Restate the entries below verbatim.

----------------

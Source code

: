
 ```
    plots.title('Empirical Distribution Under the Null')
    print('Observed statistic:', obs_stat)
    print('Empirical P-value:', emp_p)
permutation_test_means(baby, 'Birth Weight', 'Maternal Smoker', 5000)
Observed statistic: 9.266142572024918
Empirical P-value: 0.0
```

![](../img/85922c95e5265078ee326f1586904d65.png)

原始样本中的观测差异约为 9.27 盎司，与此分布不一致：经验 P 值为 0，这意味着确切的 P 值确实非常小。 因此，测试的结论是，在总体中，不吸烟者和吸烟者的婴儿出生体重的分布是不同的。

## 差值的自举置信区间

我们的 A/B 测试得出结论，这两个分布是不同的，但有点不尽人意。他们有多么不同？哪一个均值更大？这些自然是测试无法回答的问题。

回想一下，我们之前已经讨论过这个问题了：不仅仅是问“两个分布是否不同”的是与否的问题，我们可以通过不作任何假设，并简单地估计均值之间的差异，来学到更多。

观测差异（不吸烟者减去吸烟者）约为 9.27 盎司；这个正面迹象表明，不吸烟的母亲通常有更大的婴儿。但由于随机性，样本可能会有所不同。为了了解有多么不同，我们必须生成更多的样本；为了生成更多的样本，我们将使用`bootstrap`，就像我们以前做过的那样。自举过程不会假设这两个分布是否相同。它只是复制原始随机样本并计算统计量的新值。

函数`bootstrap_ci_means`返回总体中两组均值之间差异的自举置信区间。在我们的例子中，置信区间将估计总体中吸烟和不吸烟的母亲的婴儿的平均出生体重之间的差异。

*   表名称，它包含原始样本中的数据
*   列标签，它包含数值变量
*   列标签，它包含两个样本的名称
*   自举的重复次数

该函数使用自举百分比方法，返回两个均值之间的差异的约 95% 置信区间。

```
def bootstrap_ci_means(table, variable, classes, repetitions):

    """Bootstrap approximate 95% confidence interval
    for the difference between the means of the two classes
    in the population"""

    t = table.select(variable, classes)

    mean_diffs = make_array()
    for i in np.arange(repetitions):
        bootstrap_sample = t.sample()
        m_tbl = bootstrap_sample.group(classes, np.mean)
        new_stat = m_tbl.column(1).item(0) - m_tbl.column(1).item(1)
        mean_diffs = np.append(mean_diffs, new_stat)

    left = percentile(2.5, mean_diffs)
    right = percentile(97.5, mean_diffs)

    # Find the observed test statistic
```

----------------

TASK RESULT:
Source code

:
 ```
    plots.title('Empirical Distribution Under the Null')
    print('Observed statistic:', obs_stat)
    print('Empirical P-value:', emp_p)
permutation_test_means(baby, 'Birth Weight', 'Maternal Smoker', 5000)
Observed statistic: 9.266142572024918
Empirical P-value: 0.0
```

![](../img/85922c95e5265078ee326f1586904d65.png)

原始样本中的观测差异约为 9.27 盎司，与此分布不一致：经验 P 值为 0，这意味着确切的 P 值确实非常小。 因此，测试的结论是，在总体中，不吸烟者和吸烟者的婴儿出生体重的分布是不同的。

## 差值的自举置信区间

我们的 A/B 测试得出结论，这两个分布是不同的，但有点不尽人意。他们有多么不同？哪一个均值更大？这些自然是测试无法回答的问题。

回想一下，我们之前已经讨论过这个问题了：不仅仅是问“两个分布是否不同”的是与否的问题，我们可以通过不作任何假设，并简单地估计均值之间的差异，来学到更多。

观测差异（不吸烟者减去吸烟者）约为 9.27 盎司；这个正面迹象表明，不吸烟的母亲通常有更大的婴儿。但由于随机性，样本可能会有所不同。为了了解有多么不同，我们必须生成更多的样本；为了生成更多的样本，我们将使用`bootstrap`，就像我们以前做过的那样。自举过程不会假设这两个分布是否相同。它只是复制原始随机样本并计算统计量的新值。

函数`bootstrap_ci_means`返回总体中两组均值之间差异的自举置信区间。在我们的例子中，置信区间将估计总体中吸烟和不吸烟的母亲的婴儿的平均出生体重之间的差异。

*   表名称，它包含原始样本中的数据
*   列标签，它包含数值变量
*   列标签，它包含两个样本的名称
*   自举的重复次数

该函数使用自举百分比方法，返回两个均值之间的差异的约 95% 置信区间。

```
def bootstrap_ci_means(table, variable, classes, repetitions):

    """Bootstrap approximate 95% confidence interval
    for the difference between the means of the two classes
    in the population"""

    t = table.select(variable, classes)

    mean_diffs = make_array()
    for i in np.arange(repetitions):
        bootstrap_sample = t.sample()
        m_tbl = bootstrap_sample.group(classes, np.mean)
        new_stat = m_tbl.column(1).item(0) - m_tbl.column(1).item(1)
        mean_diffs = np.append(mean_diffs, new_stat)

    left = percentile(2.5, mean_diffs)
    right = percentile(97.5, mean_diffs)

    # Find the observed test statistic
```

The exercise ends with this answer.